En Tunisie, comme en Égypte, le mouvement était spontané; Ben Ali et Moubarak ayant réduit les islamistes à l'impuissance, une intervention américaine était improbable. Que Facebook ait joué un rôle important dans l'organisation des rassemblements, la chose semble incontestable, mais c'est faire affront aux manifestants Tunisiens et Égyptiens que d'élever cet instrument au rang de cause.
.Les leaders des révolutions en cours ou en gestation auraient intérêt à lire le livre de Morosov: des questions fondamentales y sont abordées. On y apprend des choses comme celle-ci: la fontaine Stork est un monument de Copenhague aussi connu que la cathédrale Notre-Dame à Paris. Anders Colding Jorgensen, un psychologue, a lancé une rumeur selon laquelle les autorités de Copenhague s'apprêtaient à détruire la fontaine Stork. Il a annoncé ensuite qu'il avait créé un mouvement pour la sauvegarde du monument. Il invita d'abord les 125 contacts de sa liste personnelle à adhérer audit mouvement, ce qu'ils firent avec empressement, ce que firent ensuite leurs propres contacts. Les adhésions affluèrent bientôt au rythme de 2 par minute. Colding Jorgensen mit fin à l'expérience quand son groupe compta 27 500 membres. On peut évidemment interpréter ces résultats de bien des façons, mais il est clair que les gens n'ont pas beaucoup réfléchi à leur geste, qu'ils ont suivi aveuglément une personne en qui ils avaient confiance dans l'espoir de plaire à cette personne, d'être bien vus d'elle, ce qui confirme les thèses sur la grande part de narcissisme et de mimétisme dans les sites sociaux.
Dans sa réflexion sur ce sujet, Morozof s'inspire des écrits de Soren Kierkegaard sur l'espace public autour de 1850 en Europe. L'importance que prirent les journaux quotidiens à ce moment rappelle celle que prend Internet aujourd'hui. La télégraphie est aussi apparue à ce moment. La plupart des penseurs se réjouissaient de ces changements. Ils désespéraient Kierkegaard. «Pas un seul de ceux qui appartiennent au public, affirmait ce grand philosophe, n'est capable d'un engagement essentiel dans quoique ce soit.» 2Tout à coup, ajoute-t-il, les gens se sont mis à s'intéresser à tout et à rien en même temps. Les questions, quel que soi leur degré de ridicule ou de sublime, étaient ramenées au même niveau, à un point tel qu'aucune cause ne pouvait avoir une importance telle qu'on puisse mourir pour elle. Le monde s'aplatissait.

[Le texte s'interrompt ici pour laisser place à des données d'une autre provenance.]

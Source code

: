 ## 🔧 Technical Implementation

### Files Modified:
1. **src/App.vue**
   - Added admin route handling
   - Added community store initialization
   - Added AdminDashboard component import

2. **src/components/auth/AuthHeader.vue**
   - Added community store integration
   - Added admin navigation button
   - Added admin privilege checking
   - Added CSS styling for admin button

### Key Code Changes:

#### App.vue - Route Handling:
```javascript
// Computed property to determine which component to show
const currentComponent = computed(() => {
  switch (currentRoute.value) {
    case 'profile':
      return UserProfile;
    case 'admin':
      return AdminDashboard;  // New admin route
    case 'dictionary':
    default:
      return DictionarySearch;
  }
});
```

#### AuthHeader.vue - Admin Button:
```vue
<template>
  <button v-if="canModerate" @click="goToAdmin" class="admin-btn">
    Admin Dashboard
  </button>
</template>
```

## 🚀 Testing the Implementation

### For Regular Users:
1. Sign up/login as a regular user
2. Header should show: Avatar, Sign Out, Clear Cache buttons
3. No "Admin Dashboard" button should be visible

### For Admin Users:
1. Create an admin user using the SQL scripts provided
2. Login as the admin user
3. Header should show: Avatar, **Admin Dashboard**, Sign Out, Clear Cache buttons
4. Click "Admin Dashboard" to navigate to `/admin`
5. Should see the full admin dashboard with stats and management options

Hubert Dreyfus, l'un des rares philosophes qui ont réfléchi sérieusement à ces questions, écrit: «Ce que Kierkegaard considérait comme une couverture irresponsable et désincarnée de la presse, se réalise pleinement sur le World Wide Web.»3 Qu'est-ce qu'un engagement pour une cause qui n'exige rien d'autre qu'une inscription sur une liste? Le groupe pour la protection de la santé des enfants d'Afrique, avec ses 1,7millions de membres est l'un des plus importants sur Internet, mais il n'a ramassé que 12 000 dollars depuis sa fondation. On peut, en s'inspirant de Rousseau, l'un des principaux penseurs de la démocratie, établir une échelle de l'engagement pour cette cause: donner de sa personne et de son temps, donner de l'argent, voter pour choisir un représentant. Signer une pétition sur Internet serait sûrement le dernier degré de l'engagement. Ce qui ne veut pas dire qu'il faille renoncer à cet instrument. Encore faut-il être vigilant. Il existe en Ukraine une entreprise qui propose des manifestants, pour quelque cause que ce soit, à raison de 4$ de l'heure. C'est là un cas limite certes, mais il a le mérite de bien illustrer la facilité avec laquelle on s'engage et on se «dégage» sur Internet. Seuls des engagements réfléchis, authentiques, profonds donnent du sens à la vie, soutenait Kierkegaard.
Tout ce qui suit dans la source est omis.